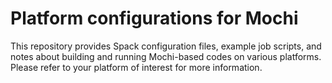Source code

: Platform configurations for Mochi
=================================

This repository provides Spack configuration files, example job scripts, and
notes about building and running Mochi-based codes on various platforms.
Please refer to your platform of interest for more information.
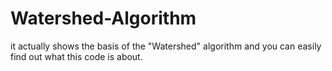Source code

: # Watershed-Algorithm

it actually shows the basis of the "Watershed" algorithm and you can easily find out what this code is about.

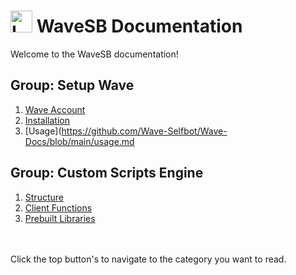 # <img src="images/wavesbicon2.ico" alt="Logo" width="35" height="35"> WaveSB Documentation

Welcome to the WaveSB documentation!

## Group: Setup Wave
1. [Wave Account](https://github.com/Wave-Selfbot/Wave-Docs/blob/main/account.md)
2. [Installation](https://github.com/Wave-Selfbot/Wave-Docs/blob/main/installation.md)
3. [Usage](https://github.com/Wave-Selfbot/Wave-Docs/blob/main/usage.md

## Group: Custom Scripts Engine
1. [Structure](https://github.com/Wis-Selfbot/Wis-Docs/blob/main/functions.md)
2. [Client Functions](https://github.com/Wis-Selfbot/Wis-Docs/blob/main/settings.md)
3. [Prebuilt Libraries](https://github.com/Wis-Selfbot/Wis-Docs/blob/main/models.md)


<br>
<br>
Click the top button's to navigate to the category you want to read.
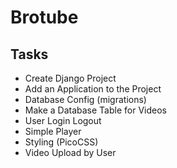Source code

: # Brotube

## Tasks
- Create Django Project
- Add an Application to the Project
- Database Config (migrations)
- Make a Database Table for Videos
- User Login Logout
- Simple Player
- Styling (PicoCSS)
- Video Upload by User
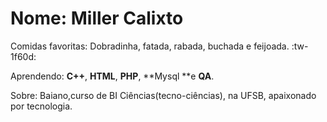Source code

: 

# Nome: Miller Calixto

Comidas favoritas: Dobradinha, fatada, rabada, buchada e feijoada. :tw-1f60d:

Aprendendo: **C++**, **HTML**, **PHP**, **Mysql **e **QA**.

Sobre: Baiano,curso de BI Ciências(tecno-ciências), na UFSB, apaixonado por tecnologia.

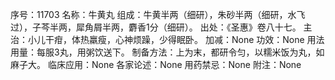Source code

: 序号：11703
名称：牛黄丸
组成：牛黄半两（细研），朱砂半两（细研，水飞过），子芩半两，犀角屑半两，麝香1分（细研）。
出处：《圣惠》卷八十七。
主治：小儿干疳，体热羸瘦，心神烦躁，少得眠卧。
加减：None
功效：None
用法用量：每服3丸，用粥饮送下。
制备方法：上为末，都研令匀，以糯米饭为丸，如麻子大。
临床应用：None
各家论述：None
用药禁忌：None
附注：None
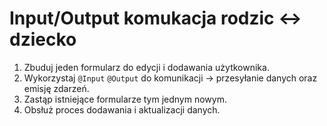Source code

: # Input/Output komukacja rodzic <-> dziecko

1. Zbuduj jeden formularz do edycji i dodawania użytkownika.
2. Wykorzystaj `@Input` `@Output` do komunikacji -> przesyłanie danych oraz emisję zdarzeń.
3. Zastąp istniejące formularze tym jednym nowym.
4. Obsłuż proces dodawania i aktualizacji danych.
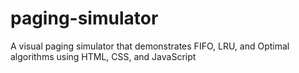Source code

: # paging-simulator
A visual paging simulator that demonstrates FIFO, LRU, and Optimal algorithms using HTML, CSS, and JavaScript
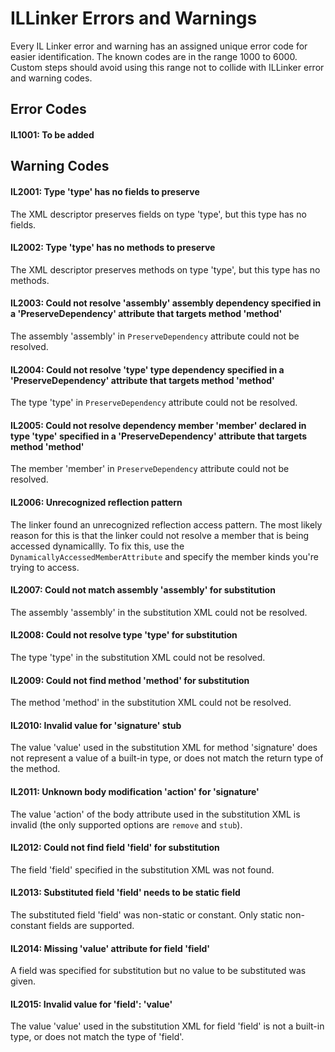 # ILLinker Errors and Warnings

Every IL Linker error and warning has an assigned unique error code for easier
identification. The known codes are in the range 1000 to 6000. Custom
steps should avoid using this range not to collide with ILLinker error and
warning codes.

## Error Codes

#### IL1001: To be added


## Warning Codes

#### IL2001: Type 'type' has no fields to preserve

The XML descriptor preserves fields on type 'type', but this type has no fields.

#### IL2002: Type 'type' has no methods to preserve

The XML descriptor preserves methods on type 'type', but this type has no methods.

#### IL2003: Could not resolve 'assembly' assembly dependency specified in a 'PreserveDependency' attribute that targets method 'method'

The assembly 'assembly' in `PreserveDependency` attribute could not be resolved.

#### IL2004: Could not resolve 'type' type dependency specified in a 'PreserveDependency' attribute that targets method 'method'

The type 'type' in `PreserveDependency` attribute could not be resolved.

#### IL2005: Could not resolve dependency member 'member' declared in type 'type' specified in a 'PreserveDependency' attribute that targets method 'method'

The member 'member' in `PreserveDependency` attribute could not be resolved.

#### IL2006: Unrecognized reflection pattern

The linker found an unrecognized reflection access pattern. The most likely reason for this is that the linker could not resolve a member that is being accessed dynamicallly. To fix this, use the `DynamicallyAccessedMemberAttribute` and specify the member kinds you're trying to access.

#### IL2007: Could not match assembly 'assembly' for substitution

The assembly 'assembly' in the substitution XML could not be resolved.

#### IL2008: Could not resolve type 'type' for substitution

The type 'type' in the substitution XML could not be resolved.

#### IL2009: Could not find method 'method' for substitution

The method 'method' in the substitution XML could not be resolved.

#### IL2010: Invalid value for 'signature' stub

The value 'value' used in the substitution XML for method 'signature' does not represent a value of a built-in type, or does not match the return type of the method.

#### IL2011: Unknown body modification 'action' for 'signature'

The value 'action' of the body attribute used in the substitution XML is invalid (the only supported options are `remove` and `stub`).

#### IL2012: Could not find field 'field' for substitution

The field 'field' specified in the substitution XML was not found.

#### IL2013: Substituted field 'field' needs to be static field

The substituted field 'field' was non-static or constant. Only static non-constant fields are supported.

#### IL2014: Missing 'value' attribute for field 'field'

A field was specified for substitution but no value to be substituted was given.

#### IL2015: Invalid value for 'field': 'value'

The value 'value' used in the substitution XML for field 'field' is not a built-in type, or does not match the type of 'field'.
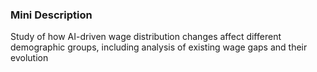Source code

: ### Mini Description

Study of how AI-driven wage distribution changes affect different demographic groups, including analysis of existing wage gaps and their evolution
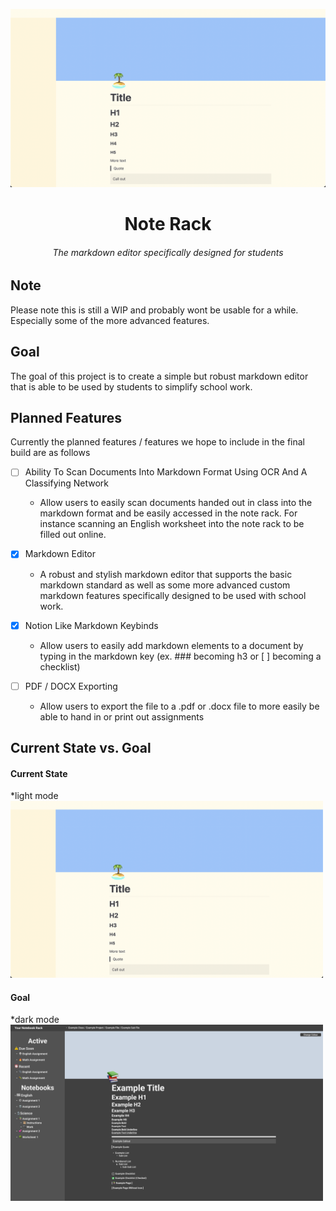 ![](images/Desktop_Current_State.png)
<h1 align="center">
  Note Rack
</h1>
<h6 align="center">
  The markdown editor specifically designed for students
</h6>

## Note
Please note this is still a WIP and probably wont be usable for a while. Especially some of the more advanced features.

## Goal
The goal of this project is to create a simple but robust markdown editor that is able to be used by students to simplify school work.

## Planned Features
Currently the planned features / features we hope to include in the final build are as follows

- [ ] Ability To Scan Documents Into Markdown Format Using OCR And A Classifying Network
  - Allow users to easily scan documents handed out in class into the markdown format and be easily accessed in the note rack. For instance scanning an English worksheet into the note rack to be filled out online.

- [x] Markdown Editor
  - A robust and stylish markdown editor that supports the basic markdown standard as well as some more advanced custom markdown features specifically designed to be used with school work.

- [x] Notion Like Markdown Keybinds
  - Allow users to easily add markdown elements to a document by typing in the markdown key (ex. ### becoming h3 or [ ] becoming a checklist)

- [ ] PDF / DOCX Exporting
  - Allow users to export the file to a .pdf or .docx file to more easily be able to hand in or print out assignments

## Current State vs. Goal

#### Current State
*light mode
<img src="./images/Desktop_Current_State.png" width="500">

#### Goal
*dark mode
<img src="./images/Desktop_Example.png" width="500">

-=-=-

§ **What you need to do**
Pictures aside, return exactly the lines from the data above, starting at the line that has "rodzic <-> dziecko" and ending at the line that has "#### IL2001: Type", both included.

§ **Task response**
: # Input/Output komukacja rodzic <-> dziecko

1. Zbuduj jeden formularz do edycji i dodawania użytkownika.
2. Wykorzystaj `@Input` `@Output` do komunikacji -> przesyłanie danych oraz emisję zdarzeń.
3. Zastąp istniejące formularze tym jednym nowym.
4. Obsłuż proces dodawania i aktualizacji danych.
Source code

: # paging-simulator
A visual paging simulator that demonstrates FIFO, LRU, and Optimal algorithms using HTML, CSS, and JavaScript
 # ILLinker Errors and Warnings

Every IL Linker error and warning has an assigned unique error code for easier
identification. The known codes are in the range 1000 to 6000. Custom
steps should avoid using this range not to collide with ILLinker error and
warning codes.

## Error Codes

#### IL1001: To be added


## Warning Codes

#### IL2001: Type 'type' has no fields to preserve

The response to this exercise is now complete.